◆ EXERCISE DESCRIPTION:
Give back exactly the lines that run from the beginning of the entries to the line containing "- [10] StackOverflow", both included, and nothing else.

-- DATA EXCERPTS follows --

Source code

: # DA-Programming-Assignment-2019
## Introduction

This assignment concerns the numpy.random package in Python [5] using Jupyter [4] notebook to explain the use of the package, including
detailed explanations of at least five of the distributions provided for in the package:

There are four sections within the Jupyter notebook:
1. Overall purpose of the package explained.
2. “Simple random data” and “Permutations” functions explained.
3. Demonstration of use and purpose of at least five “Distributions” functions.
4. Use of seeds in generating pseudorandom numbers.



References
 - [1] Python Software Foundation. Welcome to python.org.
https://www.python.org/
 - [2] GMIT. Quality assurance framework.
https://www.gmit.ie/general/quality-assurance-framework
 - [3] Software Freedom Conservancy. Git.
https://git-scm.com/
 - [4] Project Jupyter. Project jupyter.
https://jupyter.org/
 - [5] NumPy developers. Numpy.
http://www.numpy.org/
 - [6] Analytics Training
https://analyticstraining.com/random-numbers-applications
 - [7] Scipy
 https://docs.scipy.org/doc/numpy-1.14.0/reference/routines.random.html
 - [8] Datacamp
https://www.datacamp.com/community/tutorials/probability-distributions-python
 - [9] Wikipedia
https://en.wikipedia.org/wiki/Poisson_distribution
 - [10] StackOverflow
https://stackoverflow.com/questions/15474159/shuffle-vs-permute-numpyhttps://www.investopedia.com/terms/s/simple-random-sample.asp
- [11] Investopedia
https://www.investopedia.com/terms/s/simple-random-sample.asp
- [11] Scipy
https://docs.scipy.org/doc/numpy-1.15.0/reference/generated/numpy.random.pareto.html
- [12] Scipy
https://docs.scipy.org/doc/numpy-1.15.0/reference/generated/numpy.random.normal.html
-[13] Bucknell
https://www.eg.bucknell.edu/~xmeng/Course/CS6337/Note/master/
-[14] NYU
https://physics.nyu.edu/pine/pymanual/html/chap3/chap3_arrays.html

-- DATA EXCERPTS concluded --

◆ WRITTEN ANSWER:
Source code

: # DA-Programming-Assignment-2019
## Introduction

This assignment concerns the numpy.random package in Python [5] using Jupyter [4] notebook to explain the use of the package, including
detailed explanations of at least five of the distributions provided for in the package:

There are four sections within the Jupyter notebook:
1. Overall purpose of the package explained.
2. “Simple random data” and “Permutations” functions explained.
3. Demonstration of use and purpose of at least five “Distributions” functions.
4. Use of seeds in generating pseudorandom numbers.



References
 - [1] Python Software Foundation. Welcome to python.org.
https://www.python.org/
 - [2] GMIT. Quality assurance framework.
https://www.gmit.ie/general/quality-assurance-framework
 - [3] Software Freedom Conservancy. Git.
https://git-scm.com/
 - [4] Project Jupyter. Project jupyter.
https://jupyter.org/
 - [5] NumPy developers. Numpy.
http://www.numpy.org/
 - [6] Analytics Training
https://analyticstraining.com/random-numbers-applications
 - [7] Scipy
 https://docs.scipy.org/doc/numpy-1.14.0/reference/routines.random.html
 - [8] Datacamp
https://www.datacamp.com/community/tutorials/probability-distributions-python
 - [9] Wikipedia
https://en.wikipedia.org/wiki/Poisson_distribution
 - [10] StackOverflow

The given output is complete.